Isolation patterns (prevent “noisy neighbor” failures)

• Resource isolation: quotas/limits (CPU, memory), container cgroups, per-tenant limits.
• Bulkheads: partition resources so one failing area can’t sink the whole ship.
• Backpressure: slow producers when consumers are overloaded.
• Circuit breakers/timeouts: stop waiting forever on a degraded dependency.

Step-by-step reasoning recipe (design choice questions)

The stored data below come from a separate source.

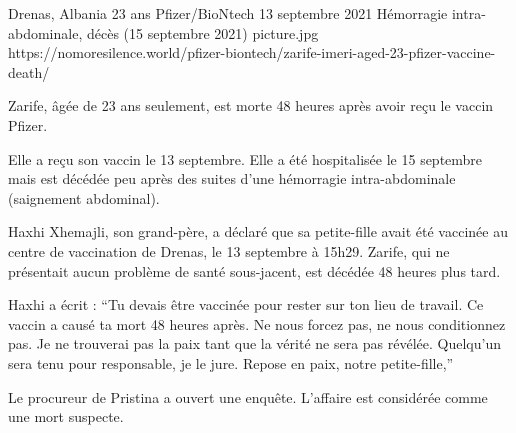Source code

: {Drenas, Albania}
{23 ans}
{Pfizer/BioNtech}
{13 septembre 2021}
{Hémorragie intra-abdominale, décès (15 septembre 2021)}
{picture.jpg}
{https://nomoresilence.world/pfizer-biontech/zarife-imeri-aged-23-pfizer-vaccine-death/}
{

Zarife, âgée de 23 ans seulement, est morte 48 heures après avoir reçu le vaccin
Pfizer.

Elle a reçu son vaccin le 13 septembre. Elle a été hospitalisée le 15 septembre
mais est décédée peu après des suites d'une hémorragie intra-abdominale
(saignement abdominal).

Haxhi Xhemajli, son grand-père, a déclaré que sa petite-fille avait été vaccinée
au centre de vaccination de Drenas, le 13 septembre à 15h29. Zarife, qui ne
présentait aucun problème de santé sous-jacent, est décédée 48 heures plus tard.

Haxhi a écrit : “Tu devais être vaccinée pour rester sur ton lieu de travail. Ce
vaccin a causé ta mort 48 heures après. Ne nous forcez pas, ne nous conditionnez
pas. Je ne trouverai pas la paix tant que la vérité ne sera pas
révélée. Quelqu'un sera tenu pour responsable, je le jure. Repose en paix, notre
petite-fille,”

Le procureur de Pristina a ouvert une enquête. L'affaire est considérée comme
une mort suspecte.

}

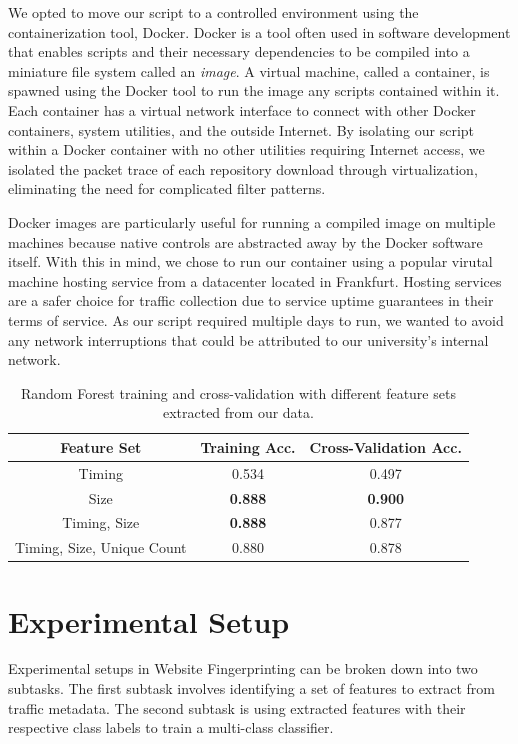 \documentclass[sigconf,authorversion,nonacm]{acmart}
\begin{document}
We opted to move our script to a controlled environment using the containerization tool, Docker. Docker is a tool often used in software development that enables scripts and their necessary dependencies to be compiled into a miniature file system called an \textit{image}. A virtual machine, called a container, is spawned using the Docker tool to run the image any scripts contained within it. Each container has a virtual network interface to connect with other Docker containers, system utilities, and the outside Internet. By isolating our script within a Docker container with no other utilities requiring Internet access, we isolated the packet trace of each repository download through virtualization, eliminating the need for complicated filter patterns.

Docker images are particularly useful for running a compiled image on multiple machines because native controls are abstracted away by the Docker software itself. With this in mind, we chose to run our container using a popular virutal machine hosting service from a datacenter located in Frankfurt. Hosting services are a safer choice for traffic collection due to service uptime guarantees in their terms of service. As our script required multiple days to run, we wanted to avoid any network interruptions that could be attributed to our university's internal network.


\begin{center}
  \begin{table}
    \begin{tabular}{ |c || c | c| }
      \hline 
      Feature Set& Training Acc.& Cross-Validation Acc.\\
      \hline
      Timing & 0.534 & 0.497 \\ 
      Size & \textbf{0.888} & \textbf{0.900} \\ 
      Timing, Size & \textbf{0.888} & 0.877 \\ 
      Timing, Size, Unique Count & 0.880 & 0.878 \\ 
      \hline
    \end{tabular}
    \caption{Random Forest training and cross-validation with different feature sets extracted from our data.}
    \label{table:featuresets}
  \end{table}
\end{center}
\section{Experimental Setup}
Experimental setups in Website Fingerprinting can be broken down into two subtasks. The first subtask involves identifying a set of features to extract from traffic metadata. The second subtask is using extracted features with their respective class labels to train a multi-class classifier.
\end{document}
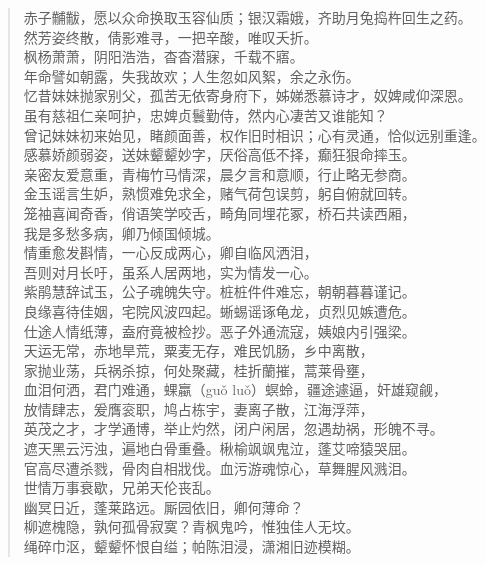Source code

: \documentclass[12pt,oneside]{book}
\newenvironment{shici}{%
\begin{verse}%
\centering\large\hspace{12pt}}%
{\end{verse}}
\begin{document}
\begin{shici}
赤子黼黻，愿以众命换取玉容仙质；银汉霜娥，齐助月兔捣杵回生之药。\\
然芳姿终散，倩影难寻，一把辛酸，唯叹夭折。\\
枫杨萧萧，阴阳浩浩，杳杳潜寐，千载不寤。\\
年命譬如朝露，失我故欢；人生忽如风絮，余之永伤。\\
忆昔妹妹抛家别父，孤苦无依寄身府下，姊娣悉慕诗才，奴婢咸仰深恩。\\
虽有慈祖仁亲呵护，忠婢贞鬟勤侍，然内心凄苦又谁能知？\\
曾记妹妹初来始见，睹颜面善，权作旧时相识；心有灵通，恰似远别重逢。\\
感慕娇颜弱姿，送妹颦颦妙字，厌俗高低不择，癫狂狠命摔玉。\\
亲密友爱意重，青梅竹马情深，晨夕言和意顺，行止略无参商。\\
金玉谣言生妒，熟惯难免求全，赌气荷包误剪，躬自俯就回转。\\
笼袖喜闻奇香，俏语笑学咬舌，畸角同埋花冢，桥石共读西厢，\\
我是多愁多病，卿乃倾国倾城。\\
情重愈发斟情，一心反成两心，卿自临风洒泪，\\
吾则对月长吁，虽系人居两地，实为情发一心。\\
紫鹃慧辞试玉，公子魂魄失守。桩桩件件难忘，朝朝暮暮谨记。\\
良缘喜待佳姻，宅院风波四起。蜥蜴谣诼龟龙，贞烈见嫉遭危。\\
仕途人情纸薄，盍府竟被检抄。恶子外通流寇，姨娘内引强梁。\\
天运无常，赤地旱荒，粟麦无存，难民饥肠，乡中离散，\\
家抛业荡，兵祸杀掠，何处聚藏，桂折蘭摧，蒿莱骨壅，\\
血泪何洒，君门难通，蜾蠃（guǒ luǒ）螟蛉，疆途遽逼，奸雄窥觎，\\
放情肆志，爰膺衮职，鸠占栋宇，妻离子散，江海浮萍，\\
英茂之才，才学通博，举止灼然，闭户闲居，忽遇劫祸，形魄不寻。\\
遮天黑云污浊，遍地白骨重叠。楸榆飒飒鬼泣，蓬艾啼猿哭屈。\\
官高尽遭杀戮，骨肉自相戕伐。血污游魂惊心，草舞腥风溅泪。\\
世情万事衰歇，兄弟天伦丧乱。\\
幽冥日近，蓬莱路远。厮园依旧，卿何薄命？\\
柳遮槐隐，孰何孤骨寂寞？青枫鬼吟，惟独佳人无坟。\\
绳碎巾沤，颦颦怀恨自缢；帕陈泪浸，潇湘旧迹模糊。\\

\end{shici}
\end{document}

1. Determine the failure mode: component dies, machine disappears, dependency slows/corrupts, resource leak.
2. Choose the scope of redundancy: inside the box vs across boxes vs across regions.
3. Add detection (health checks, SLO-based alerts) and routing (failover/load balancer).
4. Add isolation to prevent cascading (limits, timeouts, queues).

Common misconceptions and how to fix them

• Misconception: “Fault-tolerant means it never fails.”
  Fix: It means it can fail without catastrophic user impact within defined assumptions.
• Misconception: “Single-server + backups is equivalent to multi-node.”
  Fix: Backups help data recovery, not continuous availability; reboot/patching causes downtime without redundancy.

---

Safe Change Management: Rollouts, Rollbacks, and Human Error as a Primary Risk

• What it is (2–4 sentences). Many outages come from changes: config edits, deploys, migrations, permission tweaks, operational actions.